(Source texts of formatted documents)
⁂

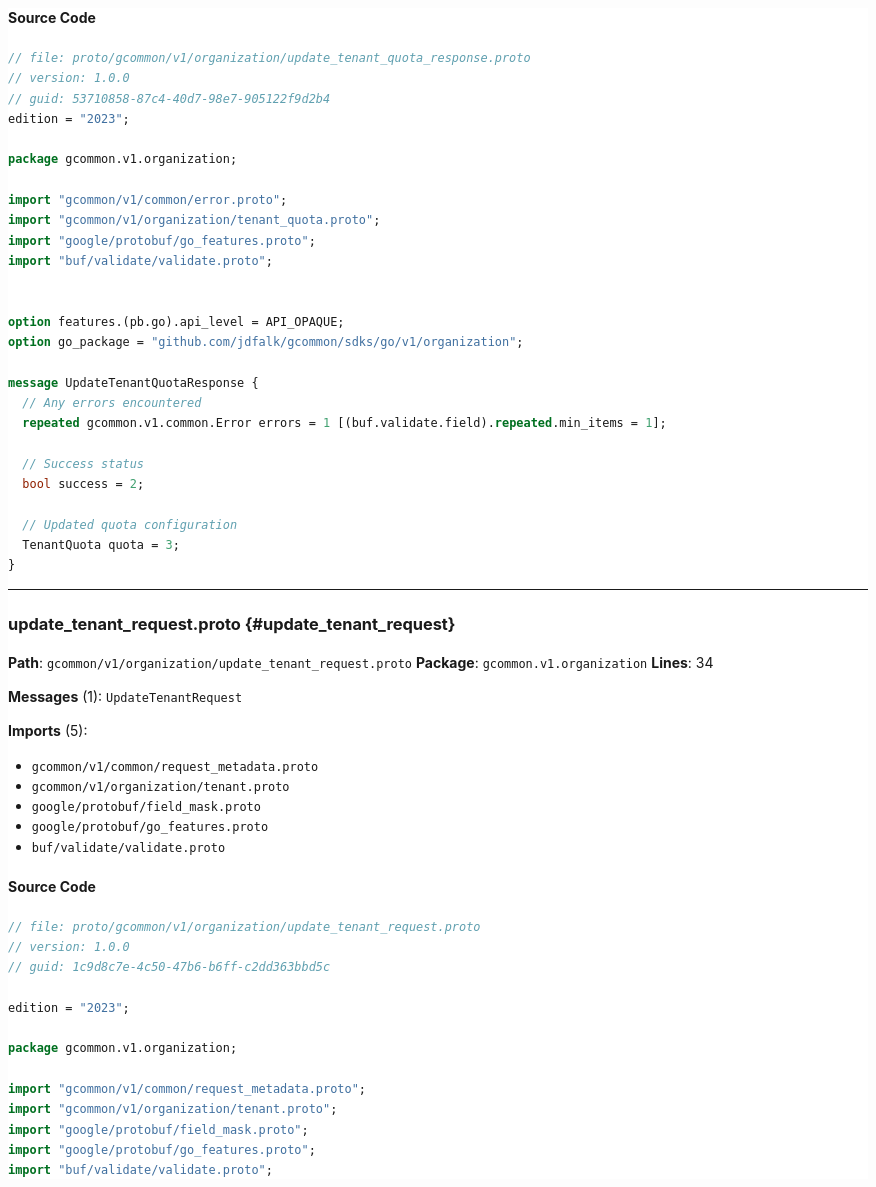 #### Source Code

```protobuf
// file: proto/gcommon/v1/organization/update_tenant_quota_response.proto
// version: 1.0.0
// guid: 53710858-87c4-40d7-98e7-905122f9d2b4
edition = "2023";

package gcommon.v1.organization;

import "gcommon/v1/common/error.proto";
import "gcommon/v1/organization/tenant_quota.proto";
import "google/protobuf/go_features.proto";
import "buf/validate/validate.proto";


option features.(pb.go).api_level = API_OPAQUE;
option go_package = "github.com/jdfalk/gcommon/sdks/go/v1/organization";

message UpdateTenantQuotaResponse {
  // Any errors encountered
  repeated gcommon.v1.common.Error errors = 1 [(buf.validate.field).repeated.min_items = 1];

  // Success status
  bool success = 2;

  // Updated quota configuration
  TenantQuota quota = 3;
}
```

---

### update_tenant_request.proto {#update_tenant_request}

**Path**: `gcommon/v1/organization/update_tenant_request.proto` **Package**: `gcommon.v1.organization` **Lines**: 34

**Messages** (1): `UpdateTenantRequest`

**Imports** (5):

- `gcommon/v1/common/request_metadata.proto`
- `gcommon/v1/organization/tenant.proto`
- `google/protobuf/field_mask.proto`
- `google/protobuf/go_features.proto`
- `buf/validate/validate.proto`

#### Source Code

```protobuf
// file: proto/gcommon/v1/organization/update_tenant_request.proto
// version: 1.0.0
// guid: 1c9d8c7e-4c50-47b6-b6ff-c2dd363bbd5c

edition = "2023";

package gcommon.v1.organization;

import "gcommon/v1/common/request_metadata.proto";
import "gcommon/v1/organization/tenant.proto";
import "google/protobuf/field_mask.proto";
import "google/protobuf/go_features.proto";
import "buf/validate/validate.proto";


```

⁂

# Exercise prompt
The pictures in the data should be omitted, and every remaining line set down exactly.

# Task solution
 #### Source Code

```protobuf
// file: proto/gcommon/v1/organization/update_tenant_quota_response.proto
// version: 1.0.0
// guid: 53710858-87c4-40d7-98e7-905122f9d2b4
edition = "2023";

package gcommon.v1.organization;

import "gcommon/v1/common/error.proto";
import "gcommon/v1/organization/tenant_quota.proto";
import "google/protobuf/go_features.proto";
import "buf/validate/validate.proto";


option features.(pb.go).api_level = API_OPAQUE;
option go_package = "github.com/jdfalk/gcommon/sdks/go/v1/organization";

message UpdateTenantQuotaResponse {
  // Any errors encountered
  repeated gcommon.v1.common.Error errors = 1 [(buf.validate.field).repeated.min_items = 1];

  // Success status
  bool success = 2;

  // Updated quota configuration
  TenantQuota quota = 3;
}
```

---

### update_tenant_request.proto {#update_tenant_request}

**Path**: `gcommon/v1/organization/update_tenant_request.proto` **Package**: `gcommon.v1.organization` **Lines**: 34

**Messages** (1): `UpdateTenantRequest`

**Imports** (5):

- `gcommon/v1/common/request_metadata.proto`
- `gcommon/v1/organization/tenant.proto`
- `google/protobuf/field_mask.proto`
- `google/protobuf/go_features.proto`
- `buf/validate/validate.proto`

#### Source Code

```protobuf
// file: proto/gcommon/v1/organization/update_tenant_request.proto
// version: 1.0.0
// guid: 1c9d8c7e-4c50-47b6-b6ff-c2dd363bbd5c

edition = "2023";

package gcommon.v1.organization;

import "gcommon/v1/common/request_metadata.proto";
import "gcommon/v1/organization/tenant.proto";
import "google/protobuf/field_mask.proto";
import "google/protobuf/go_features.proto";
import "buf/validate/validate.proto";


```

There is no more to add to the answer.